Where a person resident in India who is carrying on business or profession in India avails the specified services as mentioned above, then such person shall deduct equalisation levy from the amount paid or payable to the non-resident in respect of such specified services at 6 percent on such amount paid/ payable.

Example

The most common example to consider in this situation is of payments made to Google & Facebook for online advertisement where such payments are made to Foreign arm of Google or Foreign arm of Facebook. Since these are purely considered as advertisement in digital space and would be considered as online advertisement, an Indian person carrying out business or profession in India and availing these services of non-resident entities (Google & Facebook) would result to deduction of equalisation levy of 6 percent.

Grossing up

Now the most important part in this entire scenario which most of the Indian businesses face is that such platforms which facilitate online advertisement, take such amounts in advance and the entire amount is debited by registering your cards/ wallets online. These platforms do not allow lower payments and therefore deduction and payment to these platforms becomes almost impossible. In that scenario it has been categorically stated that where in case the payer has not deducted/ failed to deduct such levy from the amount paid/ payable, yet the amount is liable to be paid. In such situation, the amount will have to be grossed up along with the levy and the liability of the levy will have to be discharged by the service recipient.

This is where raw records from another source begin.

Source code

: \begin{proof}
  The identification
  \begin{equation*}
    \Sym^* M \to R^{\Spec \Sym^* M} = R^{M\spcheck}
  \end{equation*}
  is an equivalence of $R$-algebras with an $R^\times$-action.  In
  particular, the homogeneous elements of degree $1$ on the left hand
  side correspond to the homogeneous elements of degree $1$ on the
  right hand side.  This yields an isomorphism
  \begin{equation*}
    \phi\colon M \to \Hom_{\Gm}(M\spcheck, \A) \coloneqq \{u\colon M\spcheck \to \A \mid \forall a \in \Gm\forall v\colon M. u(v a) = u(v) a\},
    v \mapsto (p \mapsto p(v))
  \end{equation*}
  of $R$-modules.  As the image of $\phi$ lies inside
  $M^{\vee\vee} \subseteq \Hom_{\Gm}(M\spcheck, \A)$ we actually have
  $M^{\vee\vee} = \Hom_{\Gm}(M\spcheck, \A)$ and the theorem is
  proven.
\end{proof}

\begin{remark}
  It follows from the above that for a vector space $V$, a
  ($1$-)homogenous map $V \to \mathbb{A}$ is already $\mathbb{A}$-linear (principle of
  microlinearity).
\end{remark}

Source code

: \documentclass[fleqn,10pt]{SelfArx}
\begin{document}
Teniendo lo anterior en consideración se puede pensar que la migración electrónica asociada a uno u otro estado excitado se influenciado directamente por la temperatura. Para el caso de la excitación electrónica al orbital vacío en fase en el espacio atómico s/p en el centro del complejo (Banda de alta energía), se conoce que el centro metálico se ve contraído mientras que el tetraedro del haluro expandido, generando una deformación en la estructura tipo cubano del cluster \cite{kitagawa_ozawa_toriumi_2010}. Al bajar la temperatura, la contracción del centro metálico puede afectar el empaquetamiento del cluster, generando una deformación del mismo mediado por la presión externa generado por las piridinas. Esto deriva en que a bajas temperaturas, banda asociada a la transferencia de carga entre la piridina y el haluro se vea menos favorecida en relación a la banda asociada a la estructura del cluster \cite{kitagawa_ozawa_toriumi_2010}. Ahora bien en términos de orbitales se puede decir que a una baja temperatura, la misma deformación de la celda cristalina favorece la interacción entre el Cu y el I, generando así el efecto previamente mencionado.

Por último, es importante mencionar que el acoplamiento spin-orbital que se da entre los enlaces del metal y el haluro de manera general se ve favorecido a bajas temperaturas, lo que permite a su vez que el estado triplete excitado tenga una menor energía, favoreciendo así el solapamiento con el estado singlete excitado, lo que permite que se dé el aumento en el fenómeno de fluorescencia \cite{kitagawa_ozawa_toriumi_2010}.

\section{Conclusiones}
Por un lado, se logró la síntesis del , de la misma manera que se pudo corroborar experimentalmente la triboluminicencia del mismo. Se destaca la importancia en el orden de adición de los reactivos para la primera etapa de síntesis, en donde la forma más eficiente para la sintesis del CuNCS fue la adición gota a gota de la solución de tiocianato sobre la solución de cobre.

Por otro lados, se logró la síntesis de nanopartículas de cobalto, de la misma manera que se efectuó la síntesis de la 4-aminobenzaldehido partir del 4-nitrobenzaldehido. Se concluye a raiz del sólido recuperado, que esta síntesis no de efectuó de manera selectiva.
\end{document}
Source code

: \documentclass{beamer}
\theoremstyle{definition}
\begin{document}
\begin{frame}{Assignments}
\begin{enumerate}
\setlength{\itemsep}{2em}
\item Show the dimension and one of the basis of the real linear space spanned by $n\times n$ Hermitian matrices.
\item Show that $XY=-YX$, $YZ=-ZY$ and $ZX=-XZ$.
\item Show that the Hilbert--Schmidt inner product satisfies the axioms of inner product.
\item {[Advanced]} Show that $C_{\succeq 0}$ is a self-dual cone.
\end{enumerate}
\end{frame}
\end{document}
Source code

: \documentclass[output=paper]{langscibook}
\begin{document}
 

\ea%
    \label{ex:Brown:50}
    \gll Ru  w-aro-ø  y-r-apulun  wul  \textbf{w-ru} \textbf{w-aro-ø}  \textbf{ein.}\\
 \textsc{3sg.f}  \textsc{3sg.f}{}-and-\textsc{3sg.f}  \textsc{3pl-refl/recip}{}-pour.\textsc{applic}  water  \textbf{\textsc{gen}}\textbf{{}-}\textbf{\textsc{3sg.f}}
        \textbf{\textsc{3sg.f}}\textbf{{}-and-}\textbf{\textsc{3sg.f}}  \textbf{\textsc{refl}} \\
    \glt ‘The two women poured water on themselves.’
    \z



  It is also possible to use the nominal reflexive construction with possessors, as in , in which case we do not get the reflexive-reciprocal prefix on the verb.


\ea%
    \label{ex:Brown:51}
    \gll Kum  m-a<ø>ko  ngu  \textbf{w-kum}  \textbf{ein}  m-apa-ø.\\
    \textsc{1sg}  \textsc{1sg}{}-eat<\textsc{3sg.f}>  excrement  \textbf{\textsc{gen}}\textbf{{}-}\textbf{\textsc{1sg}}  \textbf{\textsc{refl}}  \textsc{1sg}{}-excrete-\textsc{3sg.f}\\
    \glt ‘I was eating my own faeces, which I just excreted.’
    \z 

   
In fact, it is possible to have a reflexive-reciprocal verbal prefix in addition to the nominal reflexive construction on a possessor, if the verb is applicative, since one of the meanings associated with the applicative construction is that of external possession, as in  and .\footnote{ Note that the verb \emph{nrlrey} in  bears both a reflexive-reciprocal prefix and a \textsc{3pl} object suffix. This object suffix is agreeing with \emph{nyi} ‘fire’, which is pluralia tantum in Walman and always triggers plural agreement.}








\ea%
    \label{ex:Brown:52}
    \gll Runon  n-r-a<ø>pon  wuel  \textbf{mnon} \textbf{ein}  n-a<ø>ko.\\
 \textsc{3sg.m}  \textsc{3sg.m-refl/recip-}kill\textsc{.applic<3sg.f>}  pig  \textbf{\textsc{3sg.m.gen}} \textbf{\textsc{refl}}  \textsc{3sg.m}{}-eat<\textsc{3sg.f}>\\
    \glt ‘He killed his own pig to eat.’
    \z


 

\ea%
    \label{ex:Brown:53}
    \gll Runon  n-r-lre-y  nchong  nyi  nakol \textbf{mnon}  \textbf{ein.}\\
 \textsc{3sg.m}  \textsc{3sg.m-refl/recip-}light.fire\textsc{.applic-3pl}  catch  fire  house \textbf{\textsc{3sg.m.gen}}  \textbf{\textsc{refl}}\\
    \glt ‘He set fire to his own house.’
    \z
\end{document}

Compliance, interest and penal provisions

Payment: The equalisation levy collected is required to be paid by 7th day of the month following the month in which the equalisation levy has been collected.

Furnishing of statement: WHAPL shall furnish a statement electronically in Form No. 1 in respect of all specified service entered into during the financial year on or before June 30 immediately following the respective financial year.

Interest: Failure to make the payment would lead to interest payment at simple interest method of 1 percent for every month (or part of the month) upto the month of payment.

Penalty: where there has been a failure to deduct equalisation levy (wholly or partly), penalty equal to equalisation levy is required to be paid. Further, failure to furnish the statement in Form No. 1 as specified above would make WHAPL liable for INR 100 per day of default.

Disallowance of expense u/s 40(a)(ib)

Any consideration paid or payable to a non-resident for a specified service (mentioned above) on which equalisation levy is deductible under the provisions of Chapter VIII of the Finance Act, 2016 and such levy has not been deducted or after deduction has not been paid on or before the due date of filing the return of income is disallowable u/s 40(a)(ib) of the Income-tax Act, 1961. Further, if such equalisation levy has been deducted in any subsequent year or has been deducted during the previous year but paid after the due date of filing return of income (u/s 139(1) of the Income-tax Act, 1961), then such expense shall be allowed as deduction in computing the income of the previous year in which such levy has actually been paid.

Income tax benefits

The Income-tax law has been amended to provide for exemption arising from any income arising from any e-commerce supply or services made or provided or facilitated, and chargeable to equalization levy as explained above.

Goods & Service tax

GST on RCM basis on import of service

As per Section 2(11) of IGST Act, import of service means supply of service, where:

  • Supplier of service is located outside India
  • Recipient of Service is located in India
  • The place of supply of service is in India. 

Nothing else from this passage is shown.